[Your objective]
Which lines of the data hold the word "title"? Copy all of them.

[Input material]
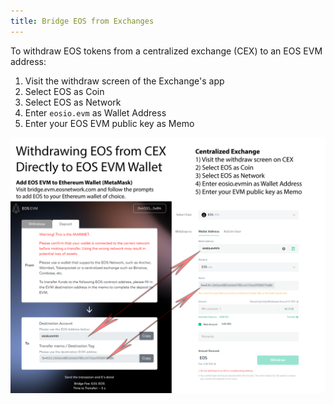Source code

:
 ```yaml
---
title: Bridge EOS from Exchanges
---
```


To withdraw EOS tokens from a centralized exchange (CEX) to an EOS EVM address:

1. Visit the withdraw screen of the Exchange's app
2. Select EOS as Coin
3. Select EOS as Network
4. Enter `eosio.evm` as Wallet Address
5. Enter your EOS EVM public key as Memo

![EOS EVM Token Flow](/images/EOS-EVM_withdraw_from_CEX_to_wallet.png)
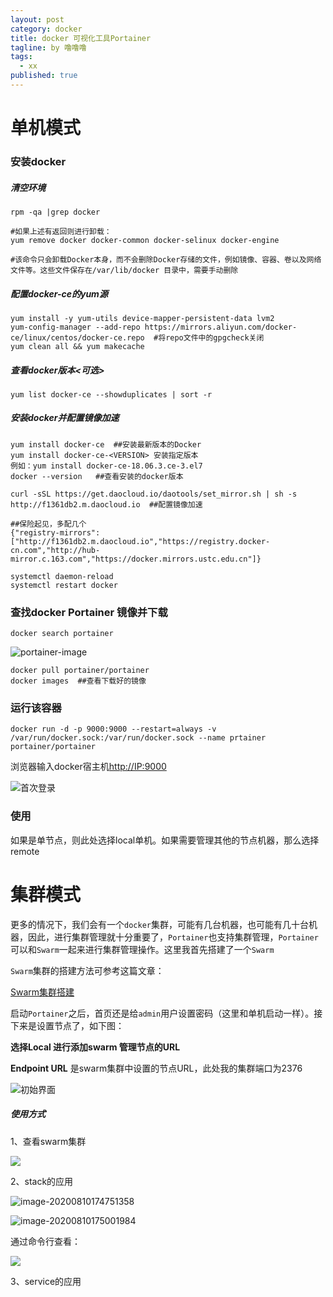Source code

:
 ```yaml
---
layout: post
category: docker
title: docker 可视化工具Portainer
tagline: by 噜噜噜
tags: 
  - xx
published: true
---
```




<!--more-->

# 单机模式

### 安装docker

##### 清空环境

```
rpm -qa |grep docker

#如果上述有返回则进行卸载：
yum remove docker docker-common docker-selinux docker-engine 

#该命令只会卸载Docker本身，而不会删除Docker存储的文件，例如镜像、容器、卷以及网络文件等。这些文件保存在/var/lib/docker 目录中，需要手动删除
```

##### 配置docker-ce的yum源

```
yum install -y yum-utils device-mapper-persistent-data lvm2
yum-config-manager --add-repo https://mirrors.aliyun.com/docker-ce/linux/centos/docker-ce.repo  #将repo文件中的gpgcheck关闭
yum clean all && yum makecache
```

##### 查看docker版本<可选>

```
yum list docker-ce --showduplicates | sort -r
```

##### 安装docker并配置镜像加速

```
yum install docker-ce  ##安装最新版本的Docker
yum install docker-ce-<VERSION> 安装指定版本
例如：yum install docker-ce-18.06.3.ce-3.el7
docker --version   ##查看安装的docker版本

curl -sSL https://get.daocloud.io/daotools/set_mirror.sh | sh -s http://f1361db2.m.daocloud.io  ##配置镜像加速

##保险起见，多配几个
{"registry-mirrors": ["http://f1361db2.m.daocloud.io","https://registry.docker-cn.com","http://hub-mirror.c.163.com","https://docker.mirrors.ustc.edu.cn"]}

systemctl daemon-reload
systemctl restart docker 
```

### 查找docker Portainer 镜像并下载

```
docker search portainer
```

![portainer-image](https://i.loli.net/2020/08/08/CdO1gBMWrPijTcm.png)

```
docker pull portainer/portainer
docker images  ##查看下载好的镜像
```

### 运行该容器

```
docker run -d -p 9000:9000 --restart=always -v /var/run/docker.sock:/var/run/docker.sock --name prtainer  portainer/portainer
```

浏览器输入docker宿主机[http://IP:9000](http://ip:9000/)

![首次登录](https://i.loli.net/2020/08/08/PjsLoHEeTXWz9ZA.png)



### 使用

如果是单节点，则此处选择local单机。如果需要管理其他的节点机器，那么选择remote



# 集群模式

更多的情况下，我们会有一个`docker`集群，可能有几台机器，也可能有几十台机器，因此，进行集群管理就十分重要了，`Portainer`也支持集群管理，`Portainer`可以和`Swarm`一起来进行集群管理操作。这里我首先搭建了一个`Swarm`

`Swarm`集群的搭建方法可参考这篇文章：

[Swarm集群搭建](https://easywawa.github.io/2020/08/08/swarm%E9%9B%86%E7%BE%A4%E6%90%AD%E5%BB%BA/)

启动`Portainer`之后，首页还是给`admin`用户设置密码（这里和单机启动一样）。接下来是设置节点了，如下图：

**选择Local 进行添加swarm 管理节点的URL**

**Endpoint URL** 是swarm集群中设置的节点URL，此处我的集群端口为2376

![初始界面](https://i.loli.net/2020/08/08/7ieFGusxkW3ItVr.png)



##### 使用方式

1、查看swarm集群

![](https://i.loli.net/2020/08/10/QUq6akCc4FoMXZA.png)

2、stack的应用

![image-20200810174751358](https://i.loli.net/2020/08/10/WuNX987jZPeyUzq.png)

![image-20200810175001984](https://i.loli.net/2020/08/10/evVKOEJ3BPzCXZA.png)

通过命令行查看：

![](https://i.loli.net/2020/08/10/RS7iaymj4gJ5Llb.png)

3、service的应用




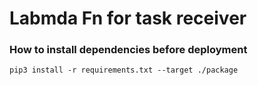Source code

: # Labmda Fn for task receiver

### How to install dependencies before deployment
```shell
pip3 install -r requirements.txt --target ./package
```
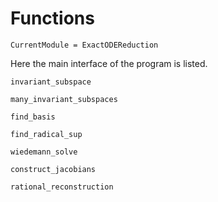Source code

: # Functions

```@meta
CurrentModule = ExactODEReduction
```

Here the main interface of the program is listed.

```@docs
invariant_subspace
```

```@docs
many_invariant_subspaces
```

```@docs
find_basis
```

```@docs
find_radical_sup
```

```@docs
wiedemann_solve
```

```@docs
construct_jacobians
```

```@docs
rational_reconstruction
```
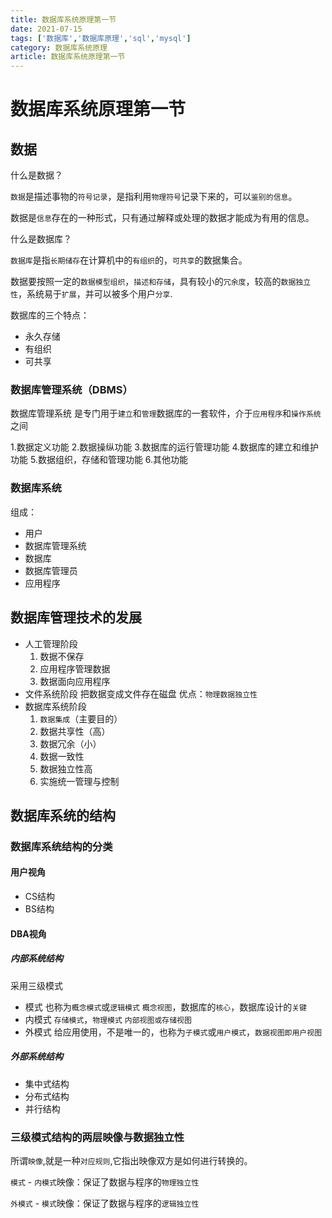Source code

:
 ```yaml
---
title: 数据库系统原理第一节
date: 2021-07-15
tags: ['数据库','数据库原理','sql','mysql']
category: 数据库系统原理
article: 数据库系统原理第一节
---
```


# 数据库系统原理第一节

## 数据

什么是数据？

`数据`是描述事物的`符号记录`，是指利用`物理符号`记录下来的，可以`鉴别的信息`。

数据是`信息`存在的一种形式，只有通过解释或处理的数据才能成为有用的信息。

什么是数据库？

`数据库`是指`长期储存`在计算机中的`有组织`的，`可共享`的数据集合。

数据要按照一定的`数据模型组织`，`描述和存储`，具有较小的`冗余度`，较高的`数据独立性`，系统易于`扩展`，并可以被多个用户`分享`.

数据库的三个特点：
- 永久存储
- 有组织
- 可共享

### 数据库管理系统（DBMS）

数据库管理系统 是专门用于`建立`和`管理`数据库的一套软件，介于`应用程序`和`操作系统`之间

1.数据定义功能
2.数据操纵功能
3.数据库的运行管理功能
4.数据库的建立和维护功能
5.数据组织，存储和管理功能
6.其他功能

### 数据库系统

组成：
- 用户
- 数据库管理系统
- 数据库
- 数据库管理员
- 应用程序

## 数据库管理技术的发展

- 人工管理阶段
    1. 数据不保存
    2. 应用程序管理数据
    3. 数据面向应用程序
- 文件系统阶段
    把数据变成文件存在磁盘
    优点：`物理数据独立性`
- 数据库系统阶段
    1. `数据集成`（主要目的）
    2. 数据共享性（高）
    3. 数据冗余（小）
    4. 数据一致性
    5. 数据独立性高
    6. 实施统一管理与控制

## 数据库系统的结构

### 数据库系统结构的分类

#### 用户视角

- CS结构
- BS结构

#### DBA视角

##### 内部系统结构

采用三级模式
- 模式  也称为`概念模式`或`逻辑模式`  `概念视图`，数据库的`核心`，数据库设计的`关键`
- 内模式 `存储模式`，`物理模式`  `内部视图或存储视图`
- 外模式 给应用使用，不是唯一的，也称为`子模式`或`用户模式`，`数据视图即用户视图`


##### 外部系统结构

- 集中式结构
- 分布式结构
- 并行结构


### 三级模式结构的两层映像与数据独立性

所谓`映像`,就是一种`对应规则`,它指出映像双方是如何进行转换的。

`模式` - `内模式`映像：保证了数据与程序的`物理独立性`

`外模式` - `模式`映像：保证了数据与程序的`逻辑独立性`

[Response area]
title: Bridge EOS from Exchanges
title: docker 可视化工具Portainer
title: 数据库系统原理第一节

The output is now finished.